The problem ▸ Find the word "steps" in the records below. List each line containing it.

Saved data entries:
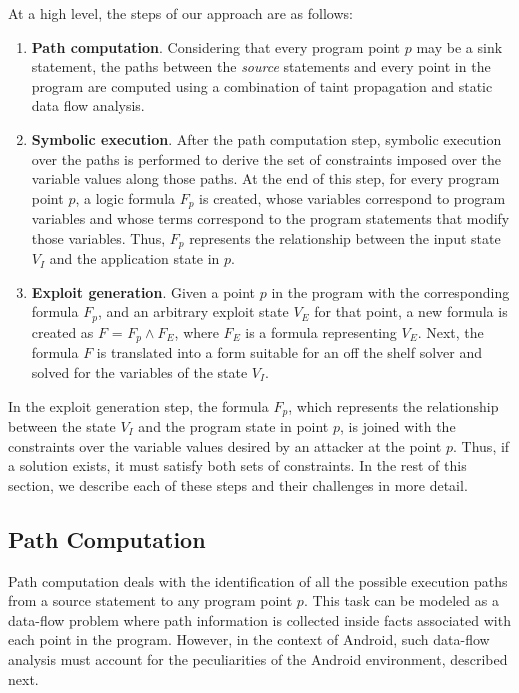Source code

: At a high level, the steps of our approach are as follows:
\begin{enumerate}
	\item \textbf{Path computation}. Considering that every program point $p$ may be a sink statement, the paths between the \textit{source} statements and every point in the program are computed using a combination of taint propagation and static data flow analysis. 
	\item \textbf{Symbolic execution}. After the path computation step, symbolic execution over the paths is performed to derive the set of constraints imposed over the variable values along those paths. At the end of this step, for every program point $p$, a logic formula $F_p$ is created, whose variables correspond to program variables and whose terms correspond to the program statements that modify those variables. Thus, $F_p$ represents the relationship between the input state $V_I$ and the application state in $p$.
	\item \textbf{Exploit generation}. Given a point $p$ in the program with the corresponding formula $F_p$, and an arbitrary exploit state $V_E$ for that point, a new formula is created as $F$ = $F_p \wedge F_E$, where $F_E$ is a formula representing $V_E$. Next, the formula $F$ is translated into a form suitable for an off the shelf solver and solved for the variables of the state $V_I$. 
\end{enumerate}

In the exploit generation step, the formula $F_p$, which represents the relationship between the state $V_I$ and the program state in point $p$, is joined with the constraints over the variable values desired by an attacker at the point $p$. Thus, if a solution exists, it must satisfy both sets of constraints. In the rest of this section, we describe each of these steps and their challenges in more detail. 

\subsection{Path Computation}
Path computation deals with the identification of all the possible execution paths from a source statement to any program point $p$.  This task can be modeled as a data-flow problem where path information is collected inside facts associated with each point in the program. However, in the context of Android, such data-flow analysis must account for the peculiarities of the Android environment, described next.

Solution for this problem ▸
: At a high level, the steps of our approach are as follows:
In the exploit generation step, the formula $F_p$, which represents the relationship between the state $V_I$ and the program state in point $p$, is joined with the constraints over the variable values desired by an attacker at the point $p$. Thus, if a solution exists, it must satisfy both sets of constraints. In the rest of this section, we describe each of these steps and their challenges in more detail. 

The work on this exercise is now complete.